御歳神(みとしのかみ)と建稲種命の妃玉姫命(たまひめのみこと)を祭神としています。御歳神は農業の神で素戔嗚尊(すさのおのみこと)の孫にあたる大歳神(おおとしのかみ)の子です。五穀豊穣の神様です。
玉姫命は大荒田命(おおあらたのみこと)の娘で健稲種命の妃となりました。駿河の海で建稲種命が亡くなると故郷の荒田の里(鎮座地)に戻り、父を助けました。
田縣神社には男茎形が祀られ、毎年3月に天下の奇祭と言われる豊年祭が行われることで有名で、玉姫命は子宝の神として祀られています。

建稲種命の子を祀る神社
建稲種命には玉姫命とは別の女性との間に建蘇美命(たけそみのみこと)という子がいます。建蘇美命は日本武尊の東征に従軍したとされています。また、東征後は額田(ぬかた)地区の開拓に尽くしました。そのためこの地域は「蘇美郷」と呼ばれていました。
建稲種命(たけいなだねのみこと)の悲劇
建稲種命は日本武尊の副将軍として東征に出かけました。日本武尊は陸行で陸奥を目指しましたが、建稲種命は山間部を坂東(関東地方)に向かい房総半島北部で日本武尊らと合流しました。そして蝦夷の地で賊らと戦った後、甲斐の酒折宮まで同行しました。ここで日本武尊と別れ、建稲種命は日本武尊ら尾張での再会を誓って、帰路は山道を駿河まで向かい、海路で尾張に戻ることにしました。建稲種命は日本武尊の東征を宮簀媛(みやすひめ)にいち早く知らせたかったのだと思います。

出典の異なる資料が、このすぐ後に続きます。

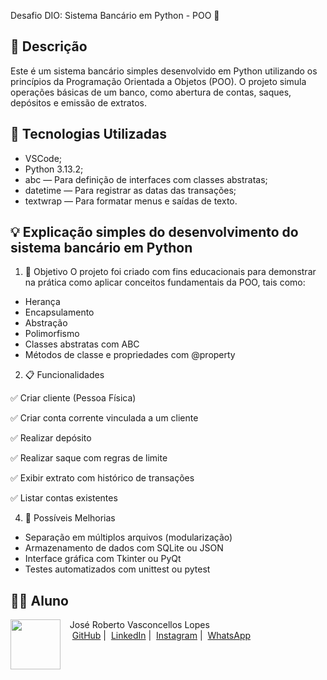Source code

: Desafio DIO: Sistema Bancário em Python - POO 🌌

## 📒 Descrição
Este é um sistema bancário simples desenvolvido em Python utilizando os princípios da Programação Orientada a Objetos (POO). O projeto simula operações básicas de um banco, como abertura de contas, saques, depósitos e emissão de extratos.

## 🤖 Tecnologias Utilizadas
- VSCode;
- Python 3.13.2;
- abc — Para definição de interfaces com classes abstratas;
- datetime — Para registrar as datas das transações;
- textwrap — Para formatar menus e saídas de texto.

## 💡 Explicação simples do desenvolvimento do sistema bancário em Python
  1. 🧠 Objetivo
  O projeto foi criado com fins educacionais para demonstrar na prática como aplicar conceitos fundamentais da POO, tais como:
  - Herança
  - Encapsulamento
  - Abstração
  - Polimorfismo
  - Classes abstratas com ABC
  - Métodos de classe e propriedades com @property

  2. 📋 Funcionalidades
   <p>✅ Criar cliente (Pessoa Física)</p>
   <p>✅ Criar conta corrente vinculada a um cliente</p>
   <p>✅ Realizar depósito</p>
   <p>✅ Realizar saque com regras de limite</p>
   <p>✅ Exibir extrato com histórico de transações</p>
   <p>✅ Listar contas existentes</p>

  4. 🚀 Possíveis Melhorias
  - Separação em múltiplos arquivos (modularização)
  - Armazenamento de dados com SQLite ou JSON
  - Interface gráfica com Tkinter ou PyQt
  - Testes automatizados com unittest ou pytest

## 👨‍💻 Aluno

<p>
    <img 
      align=left 
      margin=10 
      width=80 
      src="https://avatars.githubusercontent.com/u/79292597?s=96&v=4"
    />
    <p>&nbsp&nbsp&nbspJosé Roberto Vasconcellos Lopes<br>
    &nbsp&nbsp&nbsp
    <a href="https://github.com/jrobertovl">GitHub</a>&nbsp;|&nbsp;
    <a href="www.linkedin.com/in/jrobertovl">LinkedIn</a>&nbsp;|&nbsp;
    <a href="https://www.instagram.com/jrobertovl/">Instagram</a>&nbsp;|&nbsp;
    <a href="https://api.whatsapp.com/send?phone=5591982003052">WhatsApp</a></p>
</p>
<br/><br/>
<p>
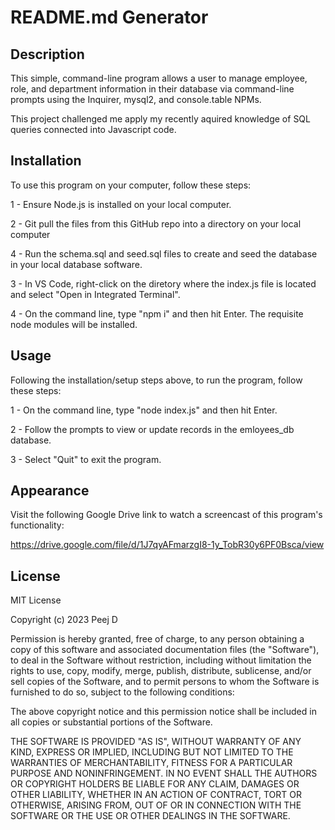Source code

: # README.md Generator


## Description

This simple, command-line program allows a user to manage employee, role, and department information in their database via command-line prompts using the Inquirer, mysql2, and console.table NPMs.

This project challenged me apply my recently aquired knowledge of SQL queries connected into Javascript code.



## Installation

To use this program on your computer, follow these steps:

1 - Ensure Node.js is installed on your local computer.

2 - Git pull the files from this GitHub repo into a directory on your local computer

4 - Run the schema.sql and seed.sql files to create and seed the database in your local database software.

3 - In VS Code, right-click on the diretory where the index.js file is located and select "Open in Integrated Terminal".

4 - On the command line, type "npm i" and then hit Enter. The requisite node modules will be installed.


## Usage

Following the installation/setup steps above, to run the program, follow these steps:

1 - On the command line, type "node index.js" and then hit Enter.

2 - Follow the prompts to view or update records in the emloyees_db database.

3 - Select "Quit" to exit the program.



## Appearance

Visit the following Google Drive link to watch a screencast of this program's functionality:

https://drive.google.com/file/d/1J7qyAFmarzgI8-1y_TobR30y6PF0Bsca/view


## License

MIT License

Copyright (c) 2023 Peej D

Permission is hereby granted, free of charge, to any person obtaining a copy
of this software and associated documentation files (the "Software"), to deal
in the Software without restriction, including without limitation the rights
to use, copy, modify, merge, publish, distribute, sublicense, and/or sell
copies of the Software, and to permit persons to whom the Software is
furnished to do so, subject to the following conditions:

The above copyright notice and this permission notice shall be included in all
copies or substantial portions of the Software.

THE SOFTWARE IS PROVIDED "AS IS", WITHOUT WARRANTY OF ANY KIND, EXPRESS OR
IMPLIED, INCLUDING BUT NOT LIMITED TO THE WARRANTIES OF MERCHANTABILITY,
FITNESS FOR A PARTICULAR PURPOSE AND NONINFRINGEMENT. IN NO EVENT SHALL THE
AUTHORS OR COPYRIGHT HOLDERS BE LIABLE FOR ANY CLAIM, DAMAGES OR OTHER
LIABILITY, WHETHER IN AN ACTION OF CONTRACT, TORT OR OTHERWISE, ARISING FROM,
OUT OF OR IN CONNECTION WITH THE SOFTWARE OR THE USE OR OTHER DEALINGS IN THE
SOFTWARE.

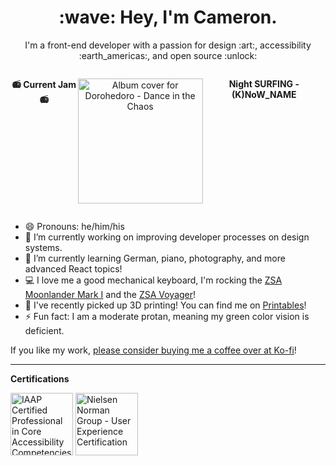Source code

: <h1 align="center">:wave: Hey, I'm Cameron.</h1>
<p align="center">I'm a front-end developer with a passion for design :art:, accessibility :earth_americas:, and open source :unlock:</p>

<div style="width: auto; display: flex; justify-content: center;">
  <p align="center" style="font-weight: bold;">📻 Current Jam 📻</p>
  <p align="center"><img src="https://github.com/cadomac/cadomac/assets/12107773/81c7693b-1ae3-4a1e-af08-dbfb2b518307" height="200px" width="auto" style="display: block;" alt="Album cover for Dorohedoro - Dance in the Chaos" /></p>
  <p align="center" style="font-weight: bold;">Night SURFING - (K)NoW_NAME</p>
</div>

- 😄 Pronouns: he/him/his
- 🎨 I’m currently working on improving developer processes on design systems.
- 🌱 I’m currently learning German, piano, photography, and more advanced React topics!
- 💻 I love me a good mechanical keyboard, I'm rocking the [ZSA Moonlander Mark I](https://www.zsa.io/moonlander/) and the [ZSA Voyager](https://www.zsa.io/voyager/)!
- 🔩 I've recently picked up 3D printing! You can find me on [Printables](https://www.printables.com/@cadomac_1434444)!
- ⚡ Fun fact: I am a moderate protan, meaning my green color vision is deficient.

If you like my work, [please consider buying me a coffee over at Ko-fi](https://ko-fi.com/cadoma)!

------

**Certifications**
<div>
  <img height="100px" width="auto" src="https://github.com/cadomac/cadomac/assets/12107773/49067765-ed67-4b5b-8529-267b2dcd5ff4" alt="IAAP Certified Professional in Core Accessibility Competencies" />
  <img height="100px" width="auto" src="https://github.com/cadomac/cadomac/assets/12107773/16bb00c5-5589-4762-bbdd-579517d17aa4" alt="Nielsen Norman Group - User Experience Certification" />
</div>

<!--
**cadomac/cadomac** is a ✨ _special_ ✨ repository because its `README.md` (this file) appears on your GitHub profile.

Here are some ideas to get you started:

- 🔭 I’m currently working on ...
- 🌱 I’m currently learning ...
- 👯 I’m looking to collaborate on ...
- 🤔 I’m looking for help with ...
- 💬 Ask me about ...
- 📫 How to reach me: ...
- 😄 Pronouns: ...
- ⚡ Fun fact: ...
-->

建稲種命が日本武尊と別れたのが酒折宮と伝えるのは『尾張国熱田大神宮縁起』です。建稲種命は現在の見延線に沿った道を南下し清水経由で駿河に至ったと考えます。別れ際、日本武尊と過ごし、火高の地にいる宮簀媛のことを話し合ったのかもしれません。日本武尊は以下の歌を詠んでいます。
あゆちがた ひかみあねこは われこむと とこさるらむや あはれあねこを
(火上は現在の名古屋市大高の氷上姉子神社です。ここに宮簀媛の館がありました。)
清水の海岸から出航した建稲種命は、駿河湾の大海原を航行していました。そのとき、美しい声で鳴く鳥(ミサゴ)を見つけ、尊に献上したらお喜びになると思い、捕らえようとして帆を上げ追いかけました。すると急に風波が強くなって船が沈没してしまいました。そして建稲種命は海に消えてしまいました。
日本武尊がそれを知ったのは、東征後、甲斐、信濃国を過ぎ、尾張に戻ってきたときです。岐阜県と愛知県の県境に内津(うつつ)峠があります。愛知県春日井市の内々(うつつ)神社にこの時の様子が伝わっています。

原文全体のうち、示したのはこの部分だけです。